I am looking for a smaller footprint machine. I currently have a Rocket premium plus Giotto with PID. Looking at Appartamento and the new ECM Mechanika slim. Around £300+ difference. Anybody any thoughts?


----------



## Tanax (Mar 9, 2015)

You can compare them spec-wise in my Google sheet here: https://docs.google.com/spreadsheets/d/1_w6DpJQkThDS-P612-SOeq3FXbSx03Hs5ZVA9esspPs/edit?usp=sharing

IMO the Mechanika Slim is better in probably every way.

As far as aesthetics and the ability to taste those differences in the cup is a whole other matter though. And if it's worth the upcharge is something only you can answer


----------



## Benjijames28 (Mar 29, 2017)

Rocket for your Italian flair, ECM for your German engineering.
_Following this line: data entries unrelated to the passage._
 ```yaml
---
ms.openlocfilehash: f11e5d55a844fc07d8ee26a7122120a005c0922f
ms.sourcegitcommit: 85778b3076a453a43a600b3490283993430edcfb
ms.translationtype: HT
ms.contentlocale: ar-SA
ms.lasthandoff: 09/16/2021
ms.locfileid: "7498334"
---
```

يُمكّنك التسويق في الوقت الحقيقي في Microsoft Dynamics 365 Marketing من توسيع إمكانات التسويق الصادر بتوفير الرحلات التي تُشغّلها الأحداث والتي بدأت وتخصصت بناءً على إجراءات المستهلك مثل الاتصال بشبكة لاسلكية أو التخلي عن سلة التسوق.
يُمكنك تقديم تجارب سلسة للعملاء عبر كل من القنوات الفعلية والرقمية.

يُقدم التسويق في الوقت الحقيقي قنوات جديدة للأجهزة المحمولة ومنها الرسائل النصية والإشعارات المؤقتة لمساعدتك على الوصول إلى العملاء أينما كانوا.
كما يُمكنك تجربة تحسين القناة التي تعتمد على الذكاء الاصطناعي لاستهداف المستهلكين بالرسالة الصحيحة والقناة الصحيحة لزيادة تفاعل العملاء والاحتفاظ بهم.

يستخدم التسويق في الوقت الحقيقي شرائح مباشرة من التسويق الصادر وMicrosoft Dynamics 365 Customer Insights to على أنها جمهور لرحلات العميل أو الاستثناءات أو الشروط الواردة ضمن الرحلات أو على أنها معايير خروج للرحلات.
In reality your grinder, beans, skill will have more impact than getting one of those excellent machines over the other.


----------



## barrymckenna (Oct 26, 2017)

Saw a Slim a few days ago. Very compact even compared to the Appartamento. It has stainless steel insulated boilers, an additional pressure gauge, a better cup holder and just seemed a better built machine than the rocket. Think I'm going to go for one over the rocket too in the near future


----------



## kennyboy993 (Jan 23, 2017)

Loving the spreadsheet 

Very similar thread the other week.

Conclusion was similar to what's happening here - both great machines though in terms of quality of components and build etc the ECM is a step on


----------



## Rolo (Feb 6, 2016)

Thank you for your thoughts everyone. The ECM is very tempting. Need to sell my Rocket first!


----------



## Tanax (Mar 9, 2015)

Rolo said:


> Thank you for your thoughts everyone. The ECM is very tempting. Need to sell my Rocket first!
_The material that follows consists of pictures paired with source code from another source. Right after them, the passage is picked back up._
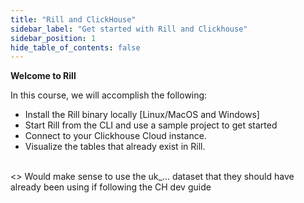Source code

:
 ```yaml
---
title: "Rill and ClickHouse"
sidebar_label: "Get started with Rill and Clickhouse"
sidebar_position: 1
hide_table_of_contents: false
---
```


**Welcome to Rill**


In this course, we will accomplish the following:

- Install the Rill binary locally [Linux/MacOS and Windows]
- Start Rill from the CLI and use a sample project to get started
- Connect to your Clickhouse Cloud instance. 
- Visualize the tables that already exist in Rill.

<br />
<> Would make sense to use the uk_... dataset that they should have already been using if following the CH dev guide </>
No probs. Let us know what you went for!


----------



## DavecUK (Aug 6, 2013)

Just keep in mind that ACS will be launching the Minima very soon...very well built and might be worth waiting for, especially if there are some early forum deals! The Minima is also a dual boiler PID machine...but tiny.


----------



## kennyboy993 (Jan 23, 2017)

DavecUK said:


> Just keep in mind that ACS will be launching the Minima very soon...very well built and might be worth waiting for, especially if there are some early forum deals! The Minima is also a dual boiler PID machine...but tiny.
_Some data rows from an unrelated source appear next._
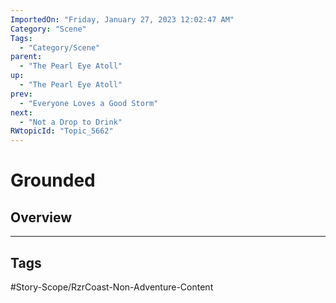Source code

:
 ```yaml
---
ImportedOn: "Friday, January 27, 2023 12:02:47 AM"
Category: "Scene"
Tags:
  - "Category/Scene"
parent:
  - "The Pearl Eye Atoll"
up:
  - "The Pearl Eye Atoll"
prev:
  - "Everyone Loves a Good Storm"
next:
  - "Not a Drop to Drink"
RWtopicId: "Topic_5662"
---
```

# Grounded
## Overview

---
## Tags
#Story-Scope/RzrCoast-Non-Adventure-Content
Are you doing a review Dave?


----------



## DavecUK (Aug 6, 2013)

kennyboy993 said:


> Are you doing a review Dave?


I think I could be getting a production (well pre production) unit in a week or so....which is good timing because I am finishing off a review of another pre-production machine from a different manufacturer. It's been a lot of work (current machine I have), but the light is at the end of the tunnel now. So as soon as the Minima arrives I will be onto it. I will be loving every minute of it, because any questions, comments or issues and I can get them right back to the designer and owner of the company immediately.


----------